[Rendered images with source text]
= = =

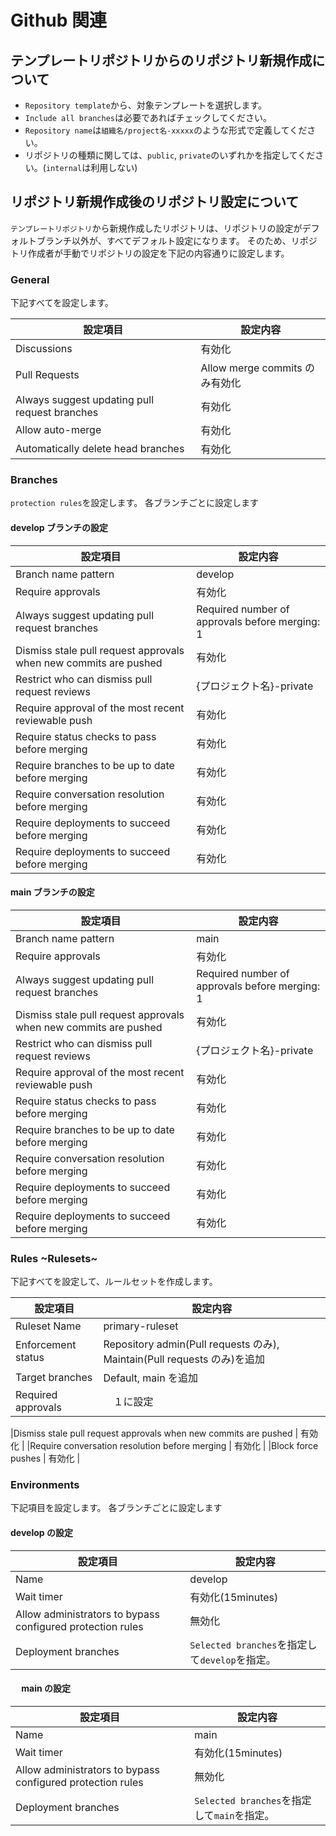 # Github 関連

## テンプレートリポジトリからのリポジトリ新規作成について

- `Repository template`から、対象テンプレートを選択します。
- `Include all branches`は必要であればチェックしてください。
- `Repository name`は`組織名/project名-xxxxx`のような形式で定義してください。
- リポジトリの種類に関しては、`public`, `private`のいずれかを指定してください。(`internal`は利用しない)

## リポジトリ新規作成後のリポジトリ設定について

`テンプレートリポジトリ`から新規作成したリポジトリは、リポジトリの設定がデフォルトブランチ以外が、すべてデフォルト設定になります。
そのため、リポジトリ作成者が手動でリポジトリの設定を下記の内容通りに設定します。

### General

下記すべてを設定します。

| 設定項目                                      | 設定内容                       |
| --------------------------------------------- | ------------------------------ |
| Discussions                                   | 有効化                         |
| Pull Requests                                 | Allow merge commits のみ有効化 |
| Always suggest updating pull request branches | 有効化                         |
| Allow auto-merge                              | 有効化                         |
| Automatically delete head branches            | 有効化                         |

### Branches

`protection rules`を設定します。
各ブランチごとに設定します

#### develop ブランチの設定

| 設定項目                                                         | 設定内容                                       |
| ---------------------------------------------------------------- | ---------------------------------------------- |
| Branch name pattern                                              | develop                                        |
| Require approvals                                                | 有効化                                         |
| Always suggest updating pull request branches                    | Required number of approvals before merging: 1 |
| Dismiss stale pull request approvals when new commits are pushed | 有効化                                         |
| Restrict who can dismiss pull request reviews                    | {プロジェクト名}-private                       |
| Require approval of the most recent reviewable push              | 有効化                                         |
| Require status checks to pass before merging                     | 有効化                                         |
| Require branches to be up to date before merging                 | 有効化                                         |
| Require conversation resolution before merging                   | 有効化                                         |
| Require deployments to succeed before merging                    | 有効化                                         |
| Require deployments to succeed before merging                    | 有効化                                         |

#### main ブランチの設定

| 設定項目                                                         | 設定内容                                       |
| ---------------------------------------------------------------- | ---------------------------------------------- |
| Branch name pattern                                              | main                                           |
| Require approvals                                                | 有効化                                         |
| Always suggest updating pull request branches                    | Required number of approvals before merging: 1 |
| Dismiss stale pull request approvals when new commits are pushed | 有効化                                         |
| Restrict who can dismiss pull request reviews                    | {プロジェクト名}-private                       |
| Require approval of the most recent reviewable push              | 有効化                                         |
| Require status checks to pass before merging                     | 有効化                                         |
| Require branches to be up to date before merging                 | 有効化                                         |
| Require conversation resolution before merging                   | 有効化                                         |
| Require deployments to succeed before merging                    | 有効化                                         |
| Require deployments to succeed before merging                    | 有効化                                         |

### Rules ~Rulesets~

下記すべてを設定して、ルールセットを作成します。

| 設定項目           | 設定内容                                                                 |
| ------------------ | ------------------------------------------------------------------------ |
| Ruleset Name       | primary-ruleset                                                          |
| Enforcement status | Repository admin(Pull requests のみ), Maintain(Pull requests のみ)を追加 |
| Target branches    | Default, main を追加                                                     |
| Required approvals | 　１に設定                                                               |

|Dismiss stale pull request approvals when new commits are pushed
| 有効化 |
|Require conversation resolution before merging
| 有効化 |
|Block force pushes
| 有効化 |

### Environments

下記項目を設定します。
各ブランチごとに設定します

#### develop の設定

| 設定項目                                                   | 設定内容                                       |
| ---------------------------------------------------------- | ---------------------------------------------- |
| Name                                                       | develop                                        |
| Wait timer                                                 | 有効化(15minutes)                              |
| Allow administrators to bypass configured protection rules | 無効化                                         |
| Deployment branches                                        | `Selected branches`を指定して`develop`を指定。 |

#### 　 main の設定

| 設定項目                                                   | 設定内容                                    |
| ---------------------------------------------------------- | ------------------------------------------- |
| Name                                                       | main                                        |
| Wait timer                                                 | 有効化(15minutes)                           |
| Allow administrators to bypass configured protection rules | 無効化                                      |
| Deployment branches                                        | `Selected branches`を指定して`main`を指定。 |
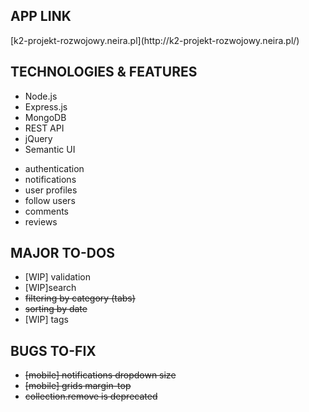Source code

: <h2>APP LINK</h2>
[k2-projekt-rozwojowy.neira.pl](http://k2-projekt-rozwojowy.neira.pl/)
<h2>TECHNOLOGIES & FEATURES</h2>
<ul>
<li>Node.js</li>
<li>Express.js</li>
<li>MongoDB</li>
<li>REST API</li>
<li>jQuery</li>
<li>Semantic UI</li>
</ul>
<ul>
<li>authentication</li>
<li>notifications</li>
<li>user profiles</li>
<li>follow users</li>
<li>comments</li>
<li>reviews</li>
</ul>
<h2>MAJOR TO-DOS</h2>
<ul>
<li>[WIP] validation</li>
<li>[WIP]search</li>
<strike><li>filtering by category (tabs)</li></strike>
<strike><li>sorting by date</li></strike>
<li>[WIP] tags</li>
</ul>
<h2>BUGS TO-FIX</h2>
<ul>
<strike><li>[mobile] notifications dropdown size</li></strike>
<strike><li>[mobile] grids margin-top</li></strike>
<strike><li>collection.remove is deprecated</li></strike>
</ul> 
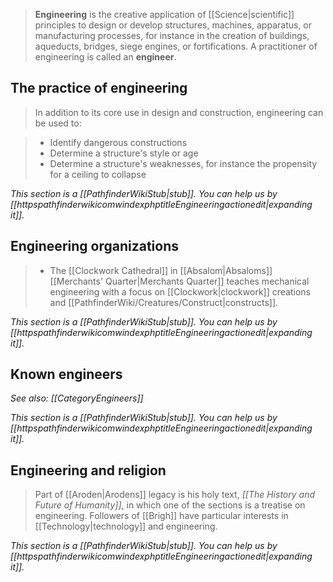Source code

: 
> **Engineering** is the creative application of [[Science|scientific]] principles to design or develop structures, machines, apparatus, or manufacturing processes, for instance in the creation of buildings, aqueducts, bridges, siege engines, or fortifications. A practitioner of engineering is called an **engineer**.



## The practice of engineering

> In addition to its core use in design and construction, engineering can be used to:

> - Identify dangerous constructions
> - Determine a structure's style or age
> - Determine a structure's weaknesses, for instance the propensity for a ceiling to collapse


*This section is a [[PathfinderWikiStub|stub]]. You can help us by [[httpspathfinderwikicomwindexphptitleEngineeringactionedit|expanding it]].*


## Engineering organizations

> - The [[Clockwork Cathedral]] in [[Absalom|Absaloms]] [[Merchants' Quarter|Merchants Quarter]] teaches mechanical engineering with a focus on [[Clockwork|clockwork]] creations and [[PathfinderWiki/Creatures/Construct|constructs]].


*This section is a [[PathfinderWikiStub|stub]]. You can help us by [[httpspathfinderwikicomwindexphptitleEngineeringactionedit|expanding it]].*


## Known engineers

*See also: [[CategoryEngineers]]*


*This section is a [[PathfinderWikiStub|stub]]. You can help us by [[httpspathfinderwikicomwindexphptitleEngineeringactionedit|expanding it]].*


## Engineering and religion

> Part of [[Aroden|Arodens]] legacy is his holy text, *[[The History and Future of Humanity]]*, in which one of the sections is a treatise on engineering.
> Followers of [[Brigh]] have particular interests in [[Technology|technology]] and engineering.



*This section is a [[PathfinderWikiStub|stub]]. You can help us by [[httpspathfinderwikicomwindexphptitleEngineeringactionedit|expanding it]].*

= = =

DIRECTIONS:
What lines in the entries above hold "bypass"? Copy every one.

RESPONSE TO THIS EXERCISE:
| Allow administrators to bypass configured protection rules | 無効化                                         |
| Allow administrators to bypass configured protection rules | 無効化                                      |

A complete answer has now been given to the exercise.